Start of Block

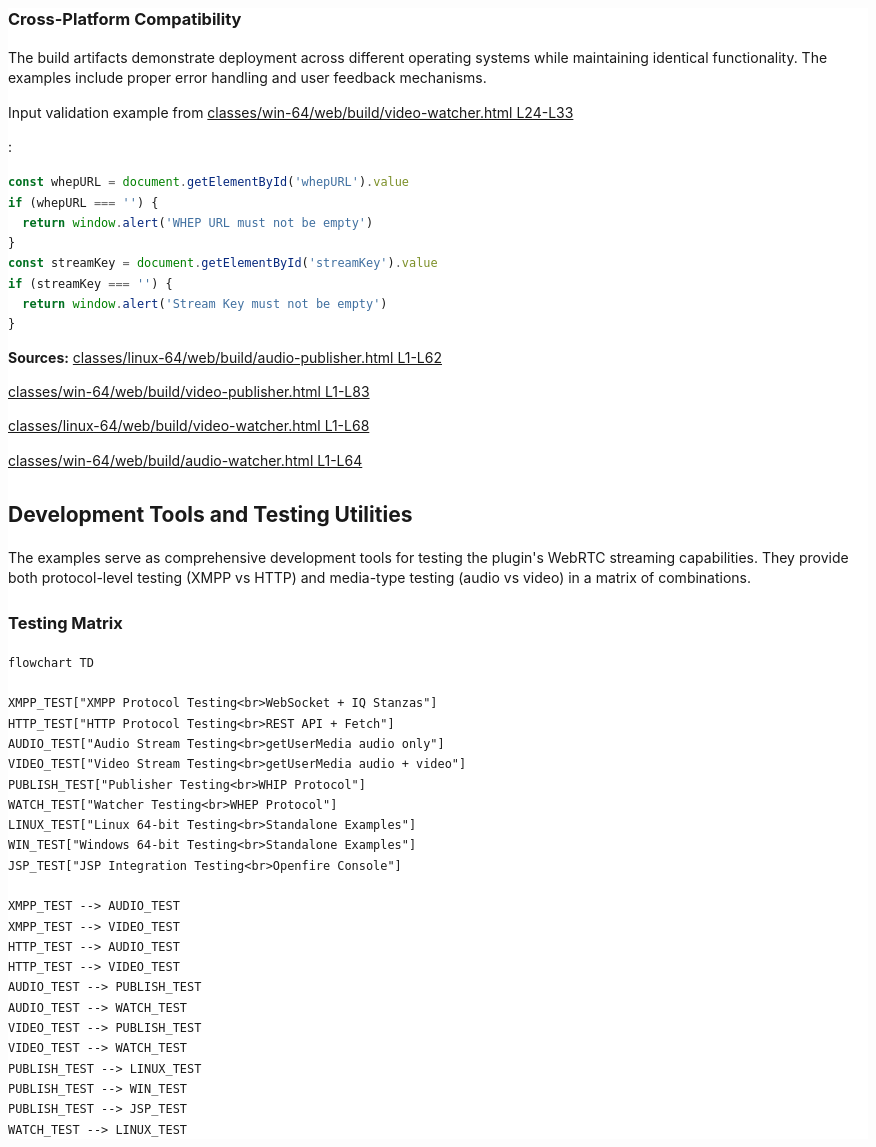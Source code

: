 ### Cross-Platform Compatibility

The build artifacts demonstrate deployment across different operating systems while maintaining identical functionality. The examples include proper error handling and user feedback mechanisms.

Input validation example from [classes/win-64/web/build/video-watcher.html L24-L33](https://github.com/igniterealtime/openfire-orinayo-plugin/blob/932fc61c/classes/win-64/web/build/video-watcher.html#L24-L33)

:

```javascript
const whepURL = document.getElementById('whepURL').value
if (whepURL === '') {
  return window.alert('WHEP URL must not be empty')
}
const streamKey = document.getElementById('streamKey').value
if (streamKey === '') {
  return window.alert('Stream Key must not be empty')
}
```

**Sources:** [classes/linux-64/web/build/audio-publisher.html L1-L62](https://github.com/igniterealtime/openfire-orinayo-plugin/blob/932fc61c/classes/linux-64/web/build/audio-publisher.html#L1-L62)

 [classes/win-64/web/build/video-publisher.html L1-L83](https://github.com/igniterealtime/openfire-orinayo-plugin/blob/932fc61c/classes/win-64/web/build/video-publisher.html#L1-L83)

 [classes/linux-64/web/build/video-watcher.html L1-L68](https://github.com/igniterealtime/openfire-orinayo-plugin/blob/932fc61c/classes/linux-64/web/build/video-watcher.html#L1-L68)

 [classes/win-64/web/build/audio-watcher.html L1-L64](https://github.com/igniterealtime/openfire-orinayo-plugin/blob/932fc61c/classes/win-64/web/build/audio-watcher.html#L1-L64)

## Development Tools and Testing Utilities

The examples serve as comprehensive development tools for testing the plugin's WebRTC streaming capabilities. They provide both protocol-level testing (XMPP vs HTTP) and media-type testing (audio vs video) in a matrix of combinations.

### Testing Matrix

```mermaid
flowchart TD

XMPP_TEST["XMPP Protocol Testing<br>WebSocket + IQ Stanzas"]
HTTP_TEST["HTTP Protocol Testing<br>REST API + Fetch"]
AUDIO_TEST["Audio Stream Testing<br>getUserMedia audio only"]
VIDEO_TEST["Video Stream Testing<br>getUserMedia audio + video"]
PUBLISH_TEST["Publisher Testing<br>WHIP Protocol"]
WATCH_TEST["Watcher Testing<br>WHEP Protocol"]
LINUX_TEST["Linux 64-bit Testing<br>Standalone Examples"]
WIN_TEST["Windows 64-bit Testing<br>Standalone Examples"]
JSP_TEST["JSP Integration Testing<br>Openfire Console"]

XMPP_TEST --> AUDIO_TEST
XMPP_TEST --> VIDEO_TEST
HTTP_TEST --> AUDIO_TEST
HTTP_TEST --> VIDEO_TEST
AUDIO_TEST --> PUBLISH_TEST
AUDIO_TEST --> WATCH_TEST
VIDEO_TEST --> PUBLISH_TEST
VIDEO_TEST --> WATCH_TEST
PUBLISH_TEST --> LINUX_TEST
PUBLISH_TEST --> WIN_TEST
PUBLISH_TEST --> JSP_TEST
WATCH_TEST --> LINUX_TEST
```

End of Block
Start of Block

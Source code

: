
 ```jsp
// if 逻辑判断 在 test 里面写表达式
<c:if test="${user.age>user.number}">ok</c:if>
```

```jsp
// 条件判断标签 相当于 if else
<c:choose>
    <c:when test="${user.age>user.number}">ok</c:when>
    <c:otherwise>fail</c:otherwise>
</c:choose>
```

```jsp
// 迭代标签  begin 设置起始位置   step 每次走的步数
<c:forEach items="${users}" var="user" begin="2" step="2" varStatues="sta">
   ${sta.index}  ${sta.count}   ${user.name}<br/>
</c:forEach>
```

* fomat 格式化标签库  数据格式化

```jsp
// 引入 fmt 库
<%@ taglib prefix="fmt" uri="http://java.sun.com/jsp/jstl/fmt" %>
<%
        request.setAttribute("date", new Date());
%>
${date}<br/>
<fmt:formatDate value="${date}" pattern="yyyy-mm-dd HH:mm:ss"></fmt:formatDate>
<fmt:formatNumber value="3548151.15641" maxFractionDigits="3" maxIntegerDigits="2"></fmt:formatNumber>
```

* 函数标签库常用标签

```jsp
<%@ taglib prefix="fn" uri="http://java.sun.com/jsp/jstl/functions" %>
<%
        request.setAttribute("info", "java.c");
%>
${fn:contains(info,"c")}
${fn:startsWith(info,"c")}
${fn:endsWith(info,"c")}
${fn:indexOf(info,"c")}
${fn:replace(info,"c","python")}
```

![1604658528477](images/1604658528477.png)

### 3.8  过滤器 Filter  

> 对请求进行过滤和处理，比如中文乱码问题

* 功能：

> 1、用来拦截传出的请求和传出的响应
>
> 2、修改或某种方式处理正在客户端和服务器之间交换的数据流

End of Block

Required work
Wherever "must" occurs in the records above, copy the line it sits in.

Exercise solution
  return window.alert('WHEP URL must not be empty')
  return window.alert('Stream Key must not be empty')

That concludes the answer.